In Nenagh Art Centre Theatre

I have made many visits to Ireland and was the first International Writer Fellow at Trinity College in Dublin for three months, of which I am very proud - and, needless to say, I had a very good time, as indeed I have with all my other literary trips here, from Clifden, Sligo and Galway through to Listowel, Limerick and Tralee, not to mention Dun Laoghaire and Gort. It was as if I had a relative in the country, and maybe, in someways, I have.

I wouldn't say it was a relative I knew well, nor do I now, but Ireland has always been a hospitable and warm-hearted welcoming relative. I sometimes think being Hungarian by birth has helped: two small countries with some similarity in their histories. So here I am again for the Dromineer Literary Festival where I am to read with Pascale Petit and Billy Ramsell, be interviewed by Thomas McCarthy tonight, run a masterclass tomorrow, and introduce a poetry launch of publications by Victoria Kennefick, Breda Wall Ryan, and Maeve O'Sullivan tomorrow.

Arriving last night we were met by Eleanor and Bernie at the airport and driven to Nenagh, which is the noise our children made, and now our grandchildren make,  when playing at police and ambulance cars. In that sense it is doubly familiar. The wide streets, the small shops with the dark rich colours and Celtic style signs, the stone, the dark green of the grass, the morning mist, the shops that go back and back, as I remembered from previous visits when, in a different place, in another inn, about four rooms back from the main bar Ciaran Carson was singing and playing.

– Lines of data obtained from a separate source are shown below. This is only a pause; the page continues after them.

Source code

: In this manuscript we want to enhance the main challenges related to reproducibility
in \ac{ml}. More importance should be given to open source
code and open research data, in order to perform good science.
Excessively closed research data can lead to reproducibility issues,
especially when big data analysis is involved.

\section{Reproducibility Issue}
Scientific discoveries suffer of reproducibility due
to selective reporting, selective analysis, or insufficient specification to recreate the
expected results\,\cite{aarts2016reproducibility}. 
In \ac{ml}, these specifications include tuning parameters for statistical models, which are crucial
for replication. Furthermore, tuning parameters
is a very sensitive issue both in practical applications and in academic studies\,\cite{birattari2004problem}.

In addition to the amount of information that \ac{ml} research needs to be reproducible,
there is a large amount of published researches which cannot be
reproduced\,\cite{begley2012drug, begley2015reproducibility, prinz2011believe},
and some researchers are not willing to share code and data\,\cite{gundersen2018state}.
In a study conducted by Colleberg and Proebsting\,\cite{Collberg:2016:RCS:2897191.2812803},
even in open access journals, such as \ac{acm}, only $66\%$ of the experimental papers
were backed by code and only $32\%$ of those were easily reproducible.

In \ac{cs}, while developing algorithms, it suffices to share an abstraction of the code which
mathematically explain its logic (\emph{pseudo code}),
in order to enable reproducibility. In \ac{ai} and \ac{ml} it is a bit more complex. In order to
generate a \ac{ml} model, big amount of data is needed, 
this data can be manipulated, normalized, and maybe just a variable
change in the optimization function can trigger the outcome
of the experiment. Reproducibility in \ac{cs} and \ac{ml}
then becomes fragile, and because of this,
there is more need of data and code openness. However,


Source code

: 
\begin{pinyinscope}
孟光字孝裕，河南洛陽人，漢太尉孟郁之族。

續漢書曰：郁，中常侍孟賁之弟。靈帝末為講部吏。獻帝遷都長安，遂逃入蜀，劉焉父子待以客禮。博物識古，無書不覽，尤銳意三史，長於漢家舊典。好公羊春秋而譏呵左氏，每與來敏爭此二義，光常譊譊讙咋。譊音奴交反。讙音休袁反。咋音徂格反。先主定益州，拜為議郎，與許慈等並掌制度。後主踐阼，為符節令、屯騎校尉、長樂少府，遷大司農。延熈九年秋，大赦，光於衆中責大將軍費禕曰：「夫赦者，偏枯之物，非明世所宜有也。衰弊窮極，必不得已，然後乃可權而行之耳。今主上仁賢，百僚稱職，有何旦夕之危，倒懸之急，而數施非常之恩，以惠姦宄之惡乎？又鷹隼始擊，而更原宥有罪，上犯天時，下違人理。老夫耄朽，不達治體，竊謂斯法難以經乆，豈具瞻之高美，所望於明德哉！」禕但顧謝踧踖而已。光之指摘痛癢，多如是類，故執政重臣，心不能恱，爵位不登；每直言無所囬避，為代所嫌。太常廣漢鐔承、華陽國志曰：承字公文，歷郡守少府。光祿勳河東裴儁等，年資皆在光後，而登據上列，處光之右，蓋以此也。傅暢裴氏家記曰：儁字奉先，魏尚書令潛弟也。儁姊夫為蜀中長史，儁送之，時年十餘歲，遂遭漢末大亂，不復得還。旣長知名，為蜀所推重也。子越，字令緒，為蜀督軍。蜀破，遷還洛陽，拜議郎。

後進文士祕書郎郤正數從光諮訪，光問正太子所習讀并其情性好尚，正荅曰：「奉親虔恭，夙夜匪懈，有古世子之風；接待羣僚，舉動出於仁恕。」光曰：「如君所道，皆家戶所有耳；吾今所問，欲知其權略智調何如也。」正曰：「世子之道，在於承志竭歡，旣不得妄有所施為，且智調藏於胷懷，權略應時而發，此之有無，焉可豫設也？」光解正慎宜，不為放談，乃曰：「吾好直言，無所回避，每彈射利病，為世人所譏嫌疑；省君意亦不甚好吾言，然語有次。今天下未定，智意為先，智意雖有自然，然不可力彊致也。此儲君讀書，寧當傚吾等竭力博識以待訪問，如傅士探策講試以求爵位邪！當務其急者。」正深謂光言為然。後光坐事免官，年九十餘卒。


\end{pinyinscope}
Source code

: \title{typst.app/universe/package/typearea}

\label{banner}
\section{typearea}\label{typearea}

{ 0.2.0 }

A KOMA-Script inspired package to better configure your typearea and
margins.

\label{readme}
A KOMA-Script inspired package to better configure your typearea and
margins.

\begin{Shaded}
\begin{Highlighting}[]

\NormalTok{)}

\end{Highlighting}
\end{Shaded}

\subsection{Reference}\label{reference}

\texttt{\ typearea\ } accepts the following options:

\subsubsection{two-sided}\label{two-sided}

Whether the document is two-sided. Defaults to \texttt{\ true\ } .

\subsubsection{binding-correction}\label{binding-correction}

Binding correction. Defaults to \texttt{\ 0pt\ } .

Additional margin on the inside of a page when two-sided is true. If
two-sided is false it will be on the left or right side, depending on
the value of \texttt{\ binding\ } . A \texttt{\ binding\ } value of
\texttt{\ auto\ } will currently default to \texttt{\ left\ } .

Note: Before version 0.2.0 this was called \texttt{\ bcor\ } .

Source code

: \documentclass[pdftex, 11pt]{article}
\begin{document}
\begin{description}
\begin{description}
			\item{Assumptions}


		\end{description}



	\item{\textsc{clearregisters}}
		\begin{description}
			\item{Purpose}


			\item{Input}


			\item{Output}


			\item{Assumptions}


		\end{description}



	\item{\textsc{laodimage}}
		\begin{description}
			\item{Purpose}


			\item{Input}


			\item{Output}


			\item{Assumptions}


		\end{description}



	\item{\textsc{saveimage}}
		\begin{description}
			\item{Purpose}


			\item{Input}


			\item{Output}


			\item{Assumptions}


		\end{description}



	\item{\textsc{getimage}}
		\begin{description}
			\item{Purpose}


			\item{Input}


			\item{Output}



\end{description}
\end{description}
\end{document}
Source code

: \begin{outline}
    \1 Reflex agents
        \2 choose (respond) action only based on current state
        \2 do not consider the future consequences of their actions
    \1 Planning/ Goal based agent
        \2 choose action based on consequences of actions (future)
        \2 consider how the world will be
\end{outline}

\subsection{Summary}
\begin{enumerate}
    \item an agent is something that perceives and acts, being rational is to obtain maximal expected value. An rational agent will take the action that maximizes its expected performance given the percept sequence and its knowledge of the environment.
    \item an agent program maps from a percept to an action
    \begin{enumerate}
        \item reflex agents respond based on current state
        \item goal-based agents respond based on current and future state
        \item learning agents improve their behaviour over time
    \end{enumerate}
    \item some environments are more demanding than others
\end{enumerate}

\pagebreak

Brian's B and B where we are staying is very comfortable and the food is angelic, Brian's daughter being home from Florida where she is a top pastry cook. Brian himself makes bread. We are the only guests here at the moment but others will arrive this afternoon.

Last night we were offered the option of seeing Peter Sheridan perform his one man play, '44 Seville Place', which is based on his memories of living in a poor part of Dublin and runs the chronology from the early fifties to 1970, preceded by prologue involving a missed movie production that would have starred Sean Penn, and involved a drive across the US with him.

The theatre is a very simple affair with far too high a stage so Sheridan performed, unamplified, from floor level. He doesn't need much, just a cardboard guitar and a real one. He is a very assured performer and raconteur, seamlessly weaving together anecdotes of early and late childhood, the amusing and the tragic, full of cultural resonance for an audience who were mostly of the right vintage and well prepared for a performance as intimate yet as bold as this. The local references mostly lost me, all I remember is that Dublin looked one way to me in the 1980s and quite different by the late 90s. Dublin had become an international city quite different from the relatively monocultural place it had been some dozen years before.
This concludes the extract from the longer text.